Plain-text document sources:
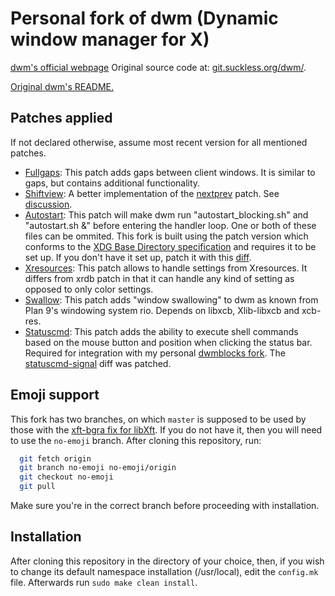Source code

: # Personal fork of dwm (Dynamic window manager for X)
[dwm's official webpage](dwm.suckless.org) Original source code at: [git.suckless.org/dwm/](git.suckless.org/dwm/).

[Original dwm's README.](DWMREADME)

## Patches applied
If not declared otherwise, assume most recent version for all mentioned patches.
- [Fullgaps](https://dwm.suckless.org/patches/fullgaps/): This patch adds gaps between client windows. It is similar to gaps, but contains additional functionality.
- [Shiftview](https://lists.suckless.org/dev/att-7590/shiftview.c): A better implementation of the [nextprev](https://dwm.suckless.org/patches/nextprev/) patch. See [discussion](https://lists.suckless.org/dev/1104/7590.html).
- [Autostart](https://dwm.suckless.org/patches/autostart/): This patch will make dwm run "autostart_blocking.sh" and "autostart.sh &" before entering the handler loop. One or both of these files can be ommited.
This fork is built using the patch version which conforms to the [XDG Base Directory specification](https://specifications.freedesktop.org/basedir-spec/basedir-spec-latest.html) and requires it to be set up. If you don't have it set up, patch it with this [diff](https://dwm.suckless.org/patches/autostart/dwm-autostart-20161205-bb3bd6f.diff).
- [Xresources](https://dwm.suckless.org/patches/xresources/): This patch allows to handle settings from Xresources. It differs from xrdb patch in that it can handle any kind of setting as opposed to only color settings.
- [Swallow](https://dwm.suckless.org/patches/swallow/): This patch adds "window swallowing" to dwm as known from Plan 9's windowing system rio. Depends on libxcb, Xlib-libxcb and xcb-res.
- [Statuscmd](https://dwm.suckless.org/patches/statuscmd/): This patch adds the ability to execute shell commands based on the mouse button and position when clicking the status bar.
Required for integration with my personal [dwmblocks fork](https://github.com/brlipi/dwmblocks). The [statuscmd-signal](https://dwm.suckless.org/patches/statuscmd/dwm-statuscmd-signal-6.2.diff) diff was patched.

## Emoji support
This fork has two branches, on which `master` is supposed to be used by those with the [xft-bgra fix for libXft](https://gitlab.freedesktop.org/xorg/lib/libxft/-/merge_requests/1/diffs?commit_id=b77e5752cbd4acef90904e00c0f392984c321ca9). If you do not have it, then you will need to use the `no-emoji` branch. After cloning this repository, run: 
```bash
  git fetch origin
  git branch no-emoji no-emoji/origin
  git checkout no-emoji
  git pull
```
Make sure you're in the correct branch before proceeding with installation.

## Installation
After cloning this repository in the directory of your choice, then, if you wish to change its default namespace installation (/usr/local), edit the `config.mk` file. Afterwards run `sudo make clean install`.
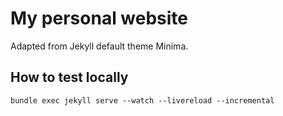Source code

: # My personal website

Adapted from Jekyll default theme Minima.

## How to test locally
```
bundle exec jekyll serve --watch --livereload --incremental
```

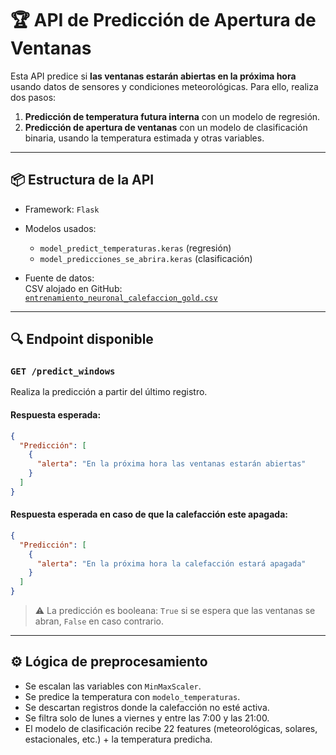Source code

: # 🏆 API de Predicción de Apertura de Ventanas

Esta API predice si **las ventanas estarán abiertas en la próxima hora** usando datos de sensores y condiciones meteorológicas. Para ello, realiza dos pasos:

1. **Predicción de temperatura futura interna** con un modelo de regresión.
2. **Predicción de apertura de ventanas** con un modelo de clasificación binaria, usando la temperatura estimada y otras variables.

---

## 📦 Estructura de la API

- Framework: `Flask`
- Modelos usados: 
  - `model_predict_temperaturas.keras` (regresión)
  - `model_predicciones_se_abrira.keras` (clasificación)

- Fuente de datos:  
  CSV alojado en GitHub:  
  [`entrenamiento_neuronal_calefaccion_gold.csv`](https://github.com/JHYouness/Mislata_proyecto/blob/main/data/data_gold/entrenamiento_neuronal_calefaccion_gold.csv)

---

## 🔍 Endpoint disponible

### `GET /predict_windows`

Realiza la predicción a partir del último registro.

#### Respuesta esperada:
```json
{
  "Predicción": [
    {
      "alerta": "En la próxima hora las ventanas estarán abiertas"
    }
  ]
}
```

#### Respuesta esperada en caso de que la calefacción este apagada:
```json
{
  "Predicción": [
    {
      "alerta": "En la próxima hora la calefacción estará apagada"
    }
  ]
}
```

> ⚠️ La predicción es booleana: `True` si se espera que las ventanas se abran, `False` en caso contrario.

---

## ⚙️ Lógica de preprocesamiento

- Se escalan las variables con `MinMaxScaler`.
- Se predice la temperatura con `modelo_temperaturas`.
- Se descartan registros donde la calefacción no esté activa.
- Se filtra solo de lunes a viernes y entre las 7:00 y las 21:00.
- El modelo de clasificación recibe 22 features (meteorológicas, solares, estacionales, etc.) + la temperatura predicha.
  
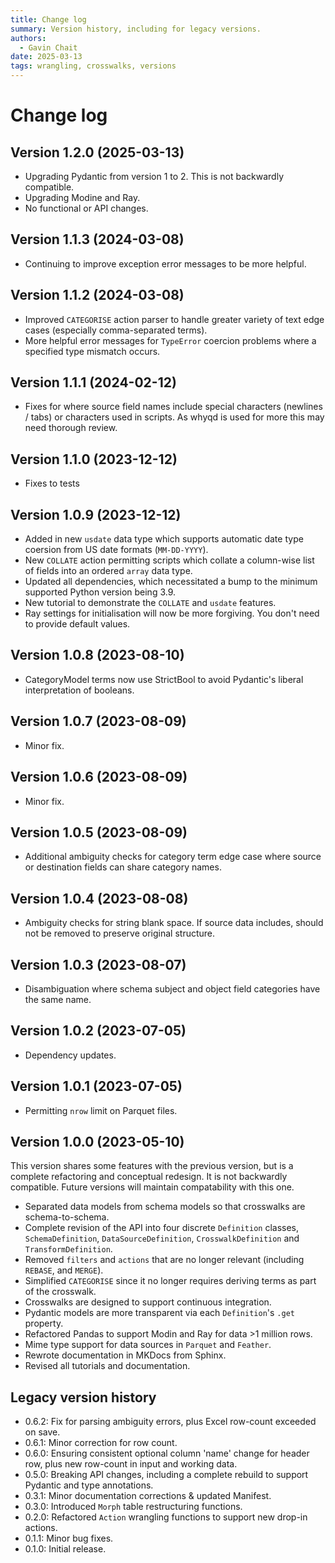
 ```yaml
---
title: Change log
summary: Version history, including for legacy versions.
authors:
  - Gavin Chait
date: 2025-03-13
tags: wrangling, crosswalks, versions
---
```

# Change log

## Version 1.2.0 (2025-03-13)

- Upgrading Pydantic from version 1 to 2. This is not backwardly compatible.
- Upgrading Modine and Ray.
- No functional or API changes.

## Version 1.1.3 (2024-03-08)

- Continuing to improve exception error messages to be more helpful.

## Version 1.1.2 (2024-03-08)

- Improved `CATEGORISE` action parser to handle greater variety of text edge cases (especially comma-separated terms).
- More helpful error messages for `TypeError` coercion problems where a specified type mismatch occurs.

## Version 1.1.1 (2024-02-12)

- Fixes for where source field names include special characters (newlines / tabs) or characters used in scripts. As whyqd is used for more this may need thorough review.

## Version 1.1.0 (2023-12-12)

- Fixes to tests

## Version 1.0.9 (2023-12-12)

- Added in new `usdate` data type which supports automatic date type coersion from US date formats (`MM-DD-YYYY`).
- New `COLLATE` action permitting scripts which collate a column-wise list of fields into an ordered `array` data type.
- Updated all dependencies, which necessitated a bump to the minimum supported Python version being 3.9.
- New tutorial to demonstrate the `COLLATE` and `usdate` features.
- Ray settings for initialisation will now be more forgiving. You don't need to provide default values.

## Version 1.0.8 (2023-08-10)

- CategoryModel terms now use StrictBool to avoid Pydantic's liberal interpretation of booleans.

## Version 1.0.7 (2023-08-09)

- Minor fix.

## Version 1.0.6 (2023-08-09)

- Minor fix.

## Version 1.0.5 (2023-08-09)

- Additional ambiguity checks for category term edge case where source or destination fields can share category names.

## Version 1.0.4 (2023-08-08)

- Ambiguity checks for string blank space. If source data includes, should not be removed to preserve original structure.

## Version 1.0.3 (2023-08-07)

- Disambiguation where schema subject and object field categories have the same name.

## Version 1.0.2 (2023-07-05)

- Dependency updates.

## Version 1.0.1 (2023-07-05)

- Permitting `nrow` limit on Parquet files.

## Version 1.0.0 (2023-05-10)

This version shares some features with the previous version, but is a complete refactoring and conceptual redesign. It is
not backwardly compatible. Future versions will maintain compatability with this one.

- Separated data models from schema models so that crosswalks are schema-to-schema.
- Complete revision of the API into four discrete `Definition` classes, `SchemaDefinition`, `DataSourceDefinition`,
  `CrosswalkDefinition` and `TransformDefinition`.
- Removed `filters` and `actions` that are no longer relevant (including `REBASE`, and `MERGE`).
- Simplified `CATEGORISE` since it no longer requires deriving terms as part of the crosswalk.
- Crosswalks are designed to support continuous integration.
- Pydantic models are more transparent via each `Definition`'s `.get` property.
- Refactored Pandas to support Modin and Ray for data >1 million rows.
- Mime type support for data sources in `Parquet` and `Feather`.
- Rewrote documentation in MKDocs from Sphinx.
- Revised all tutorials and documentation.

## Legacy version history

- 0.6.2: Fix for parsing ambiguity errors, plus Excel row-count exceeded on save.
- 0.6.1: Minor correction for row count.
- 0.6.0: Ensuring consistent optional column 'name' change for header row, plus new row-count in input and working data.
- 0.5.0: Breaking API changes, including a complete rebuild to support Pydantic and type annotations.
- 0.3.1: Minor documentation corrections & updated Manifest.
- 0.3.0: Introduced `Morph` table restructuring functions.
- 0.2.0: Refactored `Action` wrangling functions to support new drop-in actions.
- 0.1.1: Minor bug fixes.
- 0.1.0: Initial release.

:: Action item ::
Output the lines above between the one holding "Esta API predice" and the one holding "CSV alojado en", inclusive, with nothing before or after them.

:: Result below ::
Esta API predice si **las ventanas estarán abiertas en la próxima hora** usando datos de sensores y condiciones meteorológicas. Para ello, realiza dos pasos:

1. **Predicción de temperatura futura interna** con un modelo de regresión.
2. **Predicción de apertura de ventanas** con un modelo de clasificación binaria, usando la temperatura estimada y otras variables.

---

## 📦 Estructura de la API

- Framework: `Flask`
- Modelos usados: 
  - `model_predict_temperaturas.keras` (regresión)
  - `model_predicciones_se_abrira.keras` (clasificación)

- Fuente de datos:  
  CSV alojado en GitHub:  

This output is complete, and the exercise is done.